There’s a big disconnect taking place in the world of sales and operations planning (S&OP).
There is a vast amount of articles, best practices, books and ironically…blog posts about S&OP, including its transformation to integrated business management led by executive management to drive profitable growth. In contrast, more than 50 percent of inquiries on this topic from various companies have little to do with transforming their existing S&OP to integrated business management.
To clarify, I’m not referring to the initial journey that small or medium size companies need to adopt in order to improve their sales and demand collaboration or operational efficiency.
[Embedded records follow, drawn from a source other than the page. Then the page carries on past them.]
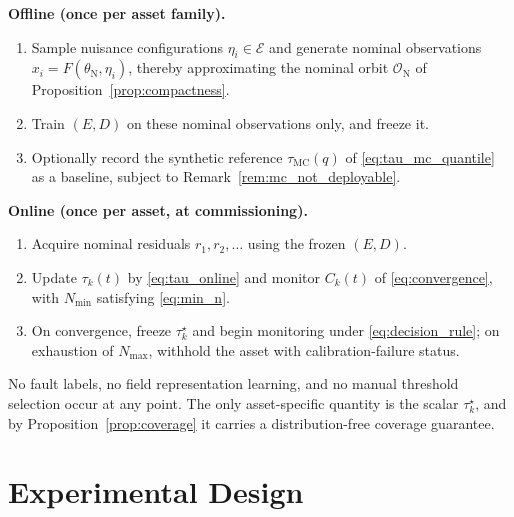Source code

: \documentclass[a4paper]{cas-sc}
\newcommand{\EtaSpace}{\ensuremath{\mathcal{E}}}
\newcommand{\residual}{\ensuremath{r}}
\newcommand{\taumc}{\ensuremath{\tau_{\mathrm{MC}}}}
\begin{document}
\noindent\textbf{Offline (once per asset family).}
\begin{enumerate}[leftmargin=1.8em]
\item Sample nuisance configurations \(\eta_i\in\EtaSpace\) and generate
      nominal observations \(x_i=F(\theta_{\mathrm{N}},\eta_i)\), thereby
      approximating the nominal orbit \(\mathcal{O}_{\mathrm N}\) of
      Proposition~\ref{prop:compactness}.
\item Train \((E,D)\) on these nominal observations only, and freeze it.
\item Optionally record the synthetic reference \(\taumc(q)\) of
      \eqref{eq:tau_mc_quantile} as a baseline, subject to
      Remark~\ref{rem:mc_not_deployable}.
\end{enumerate}

\noindent\textbf{Online (once per asset, at commissioning).}
\begin{enumerate}[leftmargin=1.8em]
\item Acquire nominal residuals \(\residual_1,\residual_2,\ldots\) using
      the frozen \((E,D)\).
\item Update \(\tau_k(t)\) by \eqref{eq:tau_online} and monitor
      \(C_k(t)\) of \eqref{eq:convergence}, with
      \(N_{\min}\) satisfying \eqref{eq:min_n}.
\item On convergence, freeze \(\tau_k^\star\) and begin monitoring under
      \eqref{eq:decision_rule}; on exhaustion of \(N_{\max}\), withhold the
      asset with calibration-failure status.
\end{enumerate}

No fault labels, no field representation learning, and no manual threshold
selection occur at any point. The only asset-specific quantity is the
scalar \(\tau_k^\star\), and by Proposition~\ref{prop:coverage} it carries
a distribution-free coverage guarantee.

\section{Experimental Design}
\label{sec:experimental_design}
\end{document}
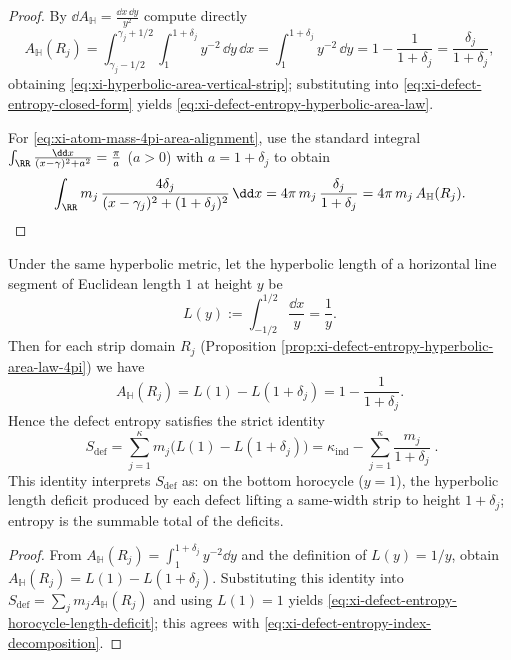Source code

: \begin{proof}
By \(\dd A_{\mathbb{H}}=\frac{\dd x\,\dd y}{y^2}\) compute directly
\[
A_{\mathbb{H}}(R_j)
=\int_{\gamma_j-1/2}^{\gamma_j+1/2}\int_{1}^{1+\delta_j}y^{-2}\,\dd y\,\dd x
=\int_{1}^{1+\delta_j}y^{-2}\,\dd y
=1-\frac{1}{1+\delta_j}
=\frac{\delta_j}{1+\delta_j},
\]
obtaining \eqref{eq:xi-hyperbolic-area-vertical-strip}; substituting into \eqref{eq:xi-defect-entropy-closed-form} yields \eqref{eq:xi-defect-entropy-hyperbolic-area-law}.
\par
For \eqref{eq:xi-atom-mass-4pi-area-alignment}, use the standard integral
\(
\int_{\RR}\frac{\dd x}{(x-\gamma)^2+a^2}=\frac{\pi}{a}
\) (\(a>0\)) with \(a=1+\delta_j\) to obtain
\[
\int_{\RR} m_j\,\frac{4\delta_j}{(x-\gamma_j)^2+(1+\delta_j)^2}\,\dd x
=4\pi\,m_j\,\frac{\delta_j}{1+\delta_j}
=4\pi\,m_j\,A_{\mathbb{H}}(R_j).
\]
\end{proof}

\begin{corollary}\label{cor:xi-defect-entropy-horocycle-length-deficit}
Under the same hyperbolic metric, let the hyperbolic length of a horizontal line segment of Euclidean length \(1\) at height \(y\) be
\[
L(y):=\int_{-1/2}^{1/2}\frac{\dd x}{y}=\frac{1}{y}.
\]
Then for each strip domain \(R_j\) (Proposition \ref{prop:xi-defect-entropy-hyperbolic-area-law-4pi}) we have
\[
A_{\mathbb{H}}(R_j)=L(1)-L(1+\delta_j)=1-\frac{1}{1+\delta_j}.
\]
Hence the defect entropy satisfies the strict identity
\begin{equation}\label{eq:xi-defect-entropy-horocycle-length-deficit}
\boxed{\;
S_{\mathrm{def}}
=\sum_{j=1}^{\kappa}m_j\bigl(L(1)-L(1+\delta_j)\bigr)
=\kappa_{\mathrm{ind}}-\sum_{j=1}^{\kappa}\frac{m_j}{1+\delta_j}\; }.
\end{equation}
This identity interprets \(S_{\mathrm{def}}\) as: on the bottom horocycle (\(y=1\)), the hyperbolic length deficit produced by each defect lifting a same-width strip to height \(1+\delta_j\); entropy is the summable total of the deficits.
\end{corollary}

\begin{proof}
From \(A_{\mathbb{H}}(R_j)=\int_{1}^{1+\delta_j}y^{-2}\dd y\) and the definition of \(L(y)=1/y\), obtain
\(
A_{\mathbb{H}}(R_j)=L(1)-L(1+\delta_j)
\).
Substituting this identity into
\(
S_{\mathrm{def}}=\sum_j m_jA_{\mathbb{H}}(R_j)
\)
and using \(L(1)=1\) yields \eqref{eq:xi-defect-entropy-horocycle-length-deficit};
this agrees with \eqref{eq:xi-defect-entropy-index-decomposition}.
\end{proof}

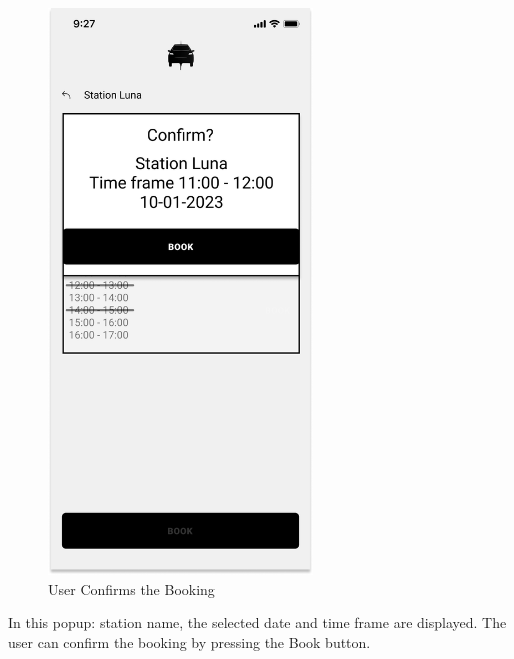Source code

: \begin{figure}[H]
    \centering
    \includegraphics[keepaspectratio, height=15cm]{AppInterface/Book Confirmation.png}
    \caption{User Confirms the Booking}
    \label{pop:Booking}
\end{figure}
In this popup: station name, the selected date and time frame are displayed. The user can confirm the booking by pressing the Book button.
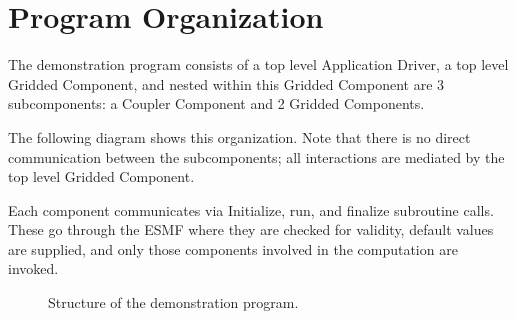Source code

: 
\section{Program Organization}

The demonstration program consists of a top level Application
Driver, a top level Gridded Component, and nested within this Gridded
Component are 3 subcomponents: a Coupler Component and 2 Gridded Components.

The following diagram shows this organization.  Note that there
is no direct communication between the subcomponents; all
interactions are mediated by the top level Gridded Component.

Each component communicates via Initialize, run, and finalize
subroutine calls.  These go through the ESMF where
they are checked for validity, default values are supplied,
and only those components involved in the computation are
invoked.


\begin{figure}[bpht]
\caption[Components]{Structure of the demonstration program.}
\label{fig:democomps}
\begin{center}
\end{center}
\end{figure}


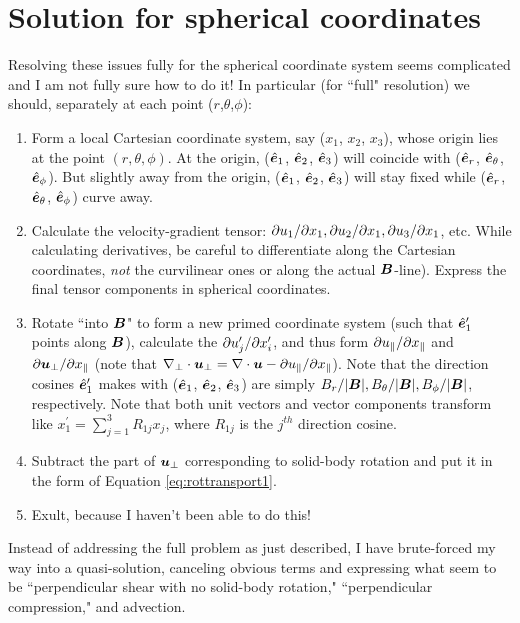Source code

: \documentclass[12pt]{article}
\newcommand{\xpar}{x_\parallel}
\newcommand{\upar}{u_\parallel}
\newcommand{\uperp}{\vecu_\perp}
\begin{document}
\section{Solution for spherical coordinates}
Resolving these issues fully for the spherical coordinate system seems complicated and I am not fully sure how to do it! In particular (for ``full" resolution) we should, separately at each point ($r$,$\theta$,$\phi$):
\begin{enumerate}
	\item Form a local Cartesian coordinate system, say ($x_1$, $x_2$, $x_3$), whose origin lies at the point $(r,\theta,\phi)$. At the origin, ($\hat{\bm{e}}_1$, $\hat{\bm{e}}_2$, $\hat{\bm{e}}_3$) will coincide with ($\hat{\bm{e}}_r$, $\hat{\bm{e}}_\theta$, $\hat{\bm{e}}_\phi$). But slightly away from the origin, ($\hat{\bm{e}}_1$, $\hat{\bm{e}}_2$, $\hat{\bm{e}}_3$) will stay fixed while ($\hat{\bm{e}}_r$, $\hat{\bm{e}}_\theta$, $\hat{\bm{e}}_\phi$) curve away. 
	\item Calculate the velocity-gradient tensor: $\partial u_1/\partial x_1,\partial u_2/\partial x_1, \partial u_3/\partial x_1$, etc. While calculating derivatives, be careful to differentiate along the Cartesian coordinates, \textit{not} the curvilinear ones or along the actual $\bm{B}$-line). Express the final tensor components in spherical coordinates.
	\item Rotate ``into $\bm{B}$" to form a new primed coordinate system (such that $\hat{\bm{e}}_1^\prime$ points along $\bm{B}$), calculate the $\partial u_j^\prime/\partial x_i^\prime$, and thus form $\pderivline{\upar}{\xpar}$ and $\pderivline{\uperp}{\xpar}$ (note that $\nabla_\perp\cdot\uperp=\Div\vecu- \pderivline{\upar}{\xpar}$). Note that the direction cosines $\hat{\bm{e}}_1^\prime$ makes with ($\hat{\bm{e}}_1$, $\hat{\bm{e}}_2$, $\hat{\bm{e}}_3$) are simply $B_r/|\bm{B}|, B_\theta/|\bm{B}|, B_\phi/|\bm{B}|$, respectively. Note that both unit vectors and vector components transform like $x_1^\prime=\sum_{j=1}^3R_{1j}x_j$, where $R_{1j}$ is the $j^{th}$ direction cosine.  
	\item Subtract the part of $\uperp$ corresponding to solid-body rotation and put it in the form of Equation \eqref{eq:rottransport1}. 
	\item Exult, because I haven't been able to do this!
\end{enumerate}
Instead of addressing the full problem as just described, I have brute-forced my way into a quasi-solution, canceling obvious terms and expressing what seem to be ``perpendicular shear with no solid-body rotation," ``perpendicular compression," and advection. 
\end{document}
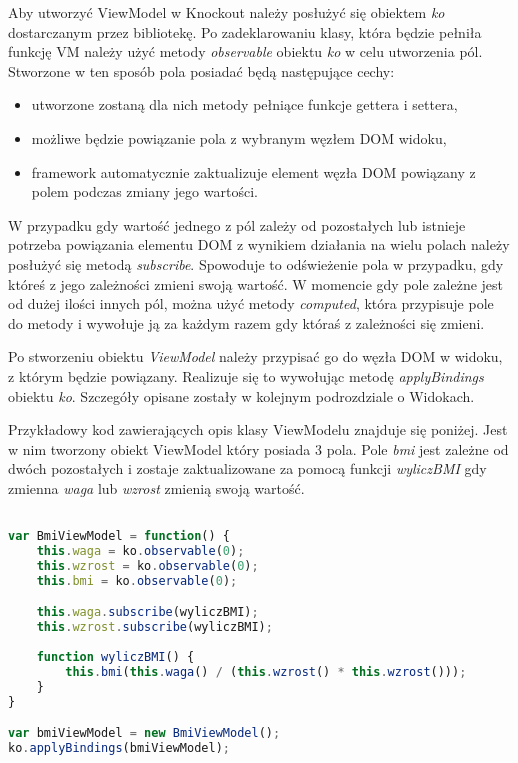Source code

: Aby utworzyć ViewModel w Knockout należy posłużyć się obiektem \textit{ko} dostarczanym przez bibliotekę. Po zadeklarowaniu klasy, która będzie pełniła funkcję VM należy użyć metody \textit{observable} obiektu \textit{ko} w celu utworzenia pól. Stworzone w ten sposób pola posiadać będą następujące cechy:
\begin{itemize}
\item utworzone zostaną dla nich metody pełniące funkcje gettera i settera,
\item możliwe będzie powiązanie pola z wybranym węzłem DOM widoku,
\item framework automatycznie zaktualizuje element węzła DOM powiązany z polem podczas zmiany jego wartości.
\end{itemize}

W przypadku gdy wartość jednego z pól zależy od pozostałych lub istnieje potrzeba powiązania elementu DOM z wynikiem działania na wielu polach należy posłużyć się metodą \textit{subscribe}.
Spowoduje to odświeżenie pola w przypadku, gdy któreś z jego zależności zmieni swoją wartość. W momencie gdy pole zależne jest od dużej ilości innych pól, można użyć metody \textit{computed}, która przypisuje pole do metody i wywołuje ją za każdym razem gdy któraś z zależności się zmieni.

Po stworzeniu obiektu \textit{ViewModel} należy przypisać go do węzła DOM w widoku, z którym będzie powiązany. Realizuje się to wywołując metodę \textit{applyBindings} obiektu \textit{ko}. Szczegóły opisane zostały w kolejnym podrozdziale o Widokach.

Przykładowy kod zawierających opis klasy ViewModelu znajduje się poniżej. Jest w nim tworzony obiekt ViewModel który posiada 3 pola. Pole \textit{bmi} jest zależne od dwóch pozostałych i zostaje zaktualizowane za pomocą funkcji \textit{wyliczBMI} gdy zmienna  \textit{waga} lub \textit{wzrost} zmienią swoją wartość.

\begin{lstlisting}[language=JavaScript]

var BmiViewModel = function() {
	this.waga = ko.observable(0);
	this.wzrost = ko.observable(0);
	this.bmi = ko.observable(0);

    this.waga.subscribe(wyliczBMI);
    this.wzrost.subscribe(wyliczBMI);
	
	function wyliczBMI() {
		this.bmi(this.waga() / (this.wzrost() * this.wzrost()));
	}
}

var bmiViewModel = new BmiViewModel();
ko.applyBindings(bmiViewModel);

\end{lstlisting}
There are tier-one companies with multi-billion dollar revenue and global operations that surprised me when I discovered that they are still inquiring about the traditional and operational purposes of S&OP.
Instead of focusing on the executive sales and operations planning, or now often referred to as integrated business management, many are still struggling to balance demand and supply. This surprised me, as I thought multi-billion dollar companies should already master this capability after investing millions of dollars in ERP and supply chain systems. Through further discussions, I found that the biggest reason for this is because their supply chain planners do not, or cannot, develop feasible plans or respond to supply chain volatility quickly enough by using the existing systems in place – both on the demand management and supply planning perspective. Instead, they rely on extracting data from these systems to spreadsheets, generating reports and manually identifying and resolving potential issues through their custom pivots and macros and then load their manually-developed plans back into their systems.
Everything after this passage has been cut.